In reality, of all the Russian entertainments the prince liked best French actresses and ballet dancers and white-seal champagne. Vronsky was used to princes, but, either because he had himself changed of late, or that he was in too close proximity to the prince, that week seemed fearfully wearisome to him. The whole of that week he experienced a sensation such as a man might have set in charge of a dangerous madman, afraid of the madman, and at the same time, from being with him, fearing for his own reason. Vronsky was continually conscious of the necessity of never for a second relaxing the tone of stern official respectfulness, that he might not himself be insulted. The prince's manner of treating the very people who, to Vronsky's surprise, were ready to descend to any depths to provide him with Russian amus.e.m.e.nts, was contemptuous. His criticisms of Russian women, whom he wished to study, more than once made Vronsky crimson with indignation. The chief reason why the prince was so particularly disagreeable to Vronsky was that he could not help seeing himself in him. And what he saw in this mirror did not gratify his self-esteem. He was a very stupid and very self-satisfied and very healthy and very well-washed man, and nothing else.
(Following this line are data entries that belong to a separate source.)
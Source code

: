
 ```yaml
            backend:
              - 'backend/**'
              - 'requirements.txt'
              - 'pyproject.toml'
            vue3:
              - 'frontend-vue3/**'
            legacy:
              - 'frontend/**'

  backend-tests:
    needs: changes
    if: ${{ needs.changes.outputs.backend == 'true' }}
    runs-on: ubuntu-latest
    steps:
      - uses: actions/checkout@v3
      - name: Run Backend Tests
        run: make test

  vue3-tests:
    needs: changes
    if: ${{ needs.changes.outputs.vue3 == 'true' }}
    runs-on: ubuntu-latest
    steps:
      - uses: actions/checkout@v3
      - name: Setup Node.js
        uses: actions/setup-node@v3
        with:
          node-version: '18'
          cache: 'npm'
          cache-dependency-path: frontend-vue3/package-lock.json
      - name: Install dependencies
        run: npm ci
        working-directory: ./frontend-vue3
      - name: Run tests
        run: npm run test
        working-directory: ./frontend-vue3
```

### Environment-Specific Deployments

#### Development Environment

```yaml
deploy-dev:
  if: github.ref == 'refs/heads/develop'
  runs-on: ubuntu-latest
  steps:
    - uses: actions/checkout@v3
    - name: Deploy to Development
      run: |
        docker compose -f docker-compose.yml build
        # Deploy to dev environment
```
He was a gentleman--that was true, and Vronsky could not deny it. He was equable and not cringing with his superiors, was free and ingratiating in his behavior with his equals, and was contemptuously indulgent with his inferiors. Vronsky was himself the same, and regarded it as a great merit to be so. But for this prince he was an inferior, and his contemptuous and indulgent att.i.tude to him revolted him.
"Brainless beef! can I be like that?" he thought.
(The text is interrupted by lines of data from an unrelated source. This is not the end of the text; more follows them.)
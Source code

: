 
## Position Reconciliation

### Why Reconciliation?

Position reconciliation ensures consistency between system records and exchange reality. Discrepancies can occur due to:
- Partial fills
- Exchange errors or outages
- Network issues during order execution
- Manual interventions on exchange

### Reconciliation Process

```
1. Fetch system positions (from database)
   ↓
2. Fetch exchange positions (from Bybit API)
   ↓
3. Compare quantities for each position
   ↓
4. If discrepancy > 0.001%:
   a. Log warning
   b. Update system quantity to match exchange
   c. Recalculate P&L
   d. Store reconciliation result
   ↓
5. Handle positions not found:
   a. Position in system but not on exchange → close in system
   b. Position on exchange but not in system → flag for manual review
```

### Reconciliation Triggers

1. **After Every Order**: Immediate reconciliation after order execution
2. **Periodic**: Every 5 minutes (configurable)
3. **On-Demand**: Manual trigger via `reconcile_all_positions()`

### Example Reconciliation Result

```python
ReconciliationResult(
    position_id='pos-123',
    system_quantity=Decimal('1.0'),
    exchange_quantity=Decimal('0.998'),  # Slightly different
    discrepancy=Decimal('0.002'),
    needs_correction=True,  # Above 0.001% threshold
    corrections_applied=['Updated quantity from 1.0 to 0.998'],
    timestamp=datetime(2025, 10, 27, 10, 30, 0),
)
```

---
Be that as it might, when, on the seventh day, he parted from the prince, who was starting for Moscow, and received his thanks, he was happy to be rid of his uncomfortable position and the unpleasant reflection of himself. He said good-bye to him at the station on their return from a bear hunt, at which they had had a display of Russian prowess kept up all night.
Chapter 2.
When he got home, Vronsky found there a note from Anna. She wrote, "I am ill and unhappy. I cannot come out, but I cannot go on longer without seeing you. Come in this evening. Alexey Alexandrovitch goes to the council at seven and will be there till ten." Thinking for an instant of the strangeness of her bidding him come straight to her, in spite of her husband's insisting on her not receiving him, he decided to go.
Vronsky had that winter got his promotion, was now a colonel, had left the regimental quarters, and was living alone. After having some lunch, he lay down on the sofa immediately, and in five minutes memories of the hideous scenes he had witnessed during the last few days were confused together and joined on to a mental image of Anna and of the peasant who had played an important part in the bear hunt, and Vronsky fell asleep. He waked up in the dark, trembling with horror, and made haste to light a candle. "What was it? What? What was the dreadful thing I dreamed? Yes, yes; I think a little dirty man with a disheveled beard was stooping down doing something, and all of a sudden he began saying some strange words in French. Yes, there was nothing else in the dream," he said to himself. "But why was it so awful?" He vividly recalled the peasant again and those incomprehensible French words the peasant had uttered, and a chill of horror ran down his spine.
"What nonsense!" thought Vronsky, and glanced at his watch.